# What you need to do
The records that follow must be repeated verbatim, every one of them.

Source records
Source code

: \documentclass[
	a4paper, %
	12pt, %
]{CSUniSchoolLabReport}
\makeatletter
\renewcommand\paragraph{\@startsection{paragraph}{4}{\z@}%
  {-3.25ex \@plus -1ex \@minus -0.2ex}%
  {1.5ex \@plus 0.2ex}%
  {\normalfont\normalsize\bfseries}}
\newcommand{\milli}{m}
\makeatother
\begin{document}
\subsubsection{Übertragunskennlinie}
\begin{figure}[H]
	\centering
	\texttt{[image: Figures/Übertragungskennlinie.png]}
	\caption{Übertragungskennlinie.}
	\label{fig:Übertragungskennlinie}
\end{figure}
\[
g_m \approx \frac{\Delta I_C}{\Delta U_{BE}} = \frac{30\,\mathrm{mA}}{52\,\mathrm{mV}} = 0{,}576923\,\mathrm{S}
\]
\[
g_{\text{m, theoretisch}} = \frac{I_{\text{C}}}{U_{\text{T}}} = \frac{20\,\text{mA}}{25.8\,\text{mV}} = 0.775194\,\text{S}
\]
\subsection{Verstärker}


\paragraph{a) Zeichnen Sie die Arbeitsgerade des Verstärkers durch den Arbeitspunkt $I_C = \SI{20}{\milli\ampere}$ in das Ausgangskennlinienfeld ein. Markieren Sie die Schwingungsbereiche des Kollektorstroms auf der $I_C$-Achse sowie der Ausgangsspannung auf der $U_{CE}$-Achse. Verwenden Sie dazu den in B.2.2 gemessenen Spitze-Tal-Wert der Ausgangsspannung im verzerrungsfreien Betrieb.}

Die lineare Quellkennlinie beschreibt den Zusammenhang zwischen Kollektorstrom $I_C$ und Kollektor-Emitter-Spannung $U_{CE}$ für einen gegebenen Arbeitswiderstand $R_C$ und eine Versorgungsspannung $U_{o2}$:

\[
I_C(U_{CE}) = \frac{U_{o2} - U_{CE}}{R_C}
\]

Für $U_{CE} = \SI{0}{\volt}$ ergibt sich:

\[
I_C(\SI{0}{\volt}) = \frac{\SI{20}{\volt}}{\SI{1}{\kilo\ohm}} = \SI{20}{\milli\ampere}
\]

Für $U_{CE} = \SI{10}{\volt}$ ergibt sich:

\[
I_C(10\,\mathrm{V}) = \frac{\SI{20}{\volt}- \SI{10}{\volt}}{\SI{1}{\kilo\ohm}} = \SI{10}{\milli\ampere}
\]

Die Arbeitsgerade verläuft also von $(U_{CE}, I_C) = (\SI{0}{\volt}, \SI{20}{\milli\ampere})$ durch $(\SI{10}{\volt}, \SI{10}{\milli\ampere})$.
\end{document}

# Task response
Source code

: \documentclass[
	a4paper, %
	12pt, %
]{CSUniSchoolLabReport}
\makeatletter
\renewcommand\paragraph{\@startsection{paragraph}{4}{\z@}%
  {-3.25ex \@plus -1ex \@minus -0.2ex}%
  {1.5ex \@plus 0.2ex}%
  {\normalfont\normalsize\bfseries}}
\newcommand{\milli}{m}
\makeatother
\begin{document}
\subsubsection{Übertragunskennlinie}
\begin{figure}[H]
	\centering
	\texttt{[image: Figures/Übertragungskennlinie.png]}
	\caption{Übertragungskennlinie.}
	\label{fig:Übertragungskennlinie}
\end{figure}
\[
g_m \approx \frac{\Delta I_C}{\Delta U_{BE}} = \frac{30\,\mathrm{mA}}{52\,\mathrm{mV}} = 0{,}576923\,\mathrm{S}
\]
\[
g_{\text{m, theoretisch}} = \frac{I_{\text{C}}}{U_{\text{T}}} = \frac{20\,\text{mA}}{25.8\,\text{mV}} = 0.775194\,\text{S}
\]
\subsection{Verstärker}


\paragraph{a) Zeichnen Sie die Arbeitsgerade des Verstärkers durch den Arbeitspunkt $I_C = \SI{20}{\milli\ampere}$ in das Ausgangskennlinienfeld ein. Markieren Sie die Schwingungsbereiche des Kollektorstroms auf der $I_C$-Achse sowie der Ausgangsspannung auf der $U_{CE}$-Achse. Verwenden Sie dazu den in B.2.2 gemessenen Spitze-Tal-Wert der Ausgangsspannung im verzerrungsfreien Betrieb.}

Die lineare Quellkennlinie beschreibt den Zusammenhang zwischen Kollektorstrom $I_C$ und Kollektor-Emitter-Spannung $U_{CE}$ für einen gegebenen Arbeitswiderstand $R_C$ und eine Versorgungsspannung $U_{o2}$:

\[
I_C(U_{CE}) = \frac{U_{o2} - U_{CE}}{R_C}
\]

Für $U_{CE} = \SI{0}{\volt}$ ergibt sich:

\[
I_C(\SI{0}{\volt}) = \frac{\SI{20}{\volt}}{\SI{1}{\kilo\ohm}} = \SI{20}{\milli\ampere}
\]

Für $U_{CE} = \SI{10}{\volt}$ ergibt sich:

\[
I_C(10\,\mathrm{V}) = \frac{\SI{20}{\volt}- \SI{10}{\volt}}{\SI{1}{\kilo\ohm}} = \SI{10}{\milli\ampere}
\]

Die Arbeitsgerade verläuft also von $(U_{CE}, I_C) = (\SI{0}{\volt}, \SI{20}{\milli\ampere})$ durch $(\SI{10}{\volt}, \SI{10}{\milli\ampere})$.
\end{document}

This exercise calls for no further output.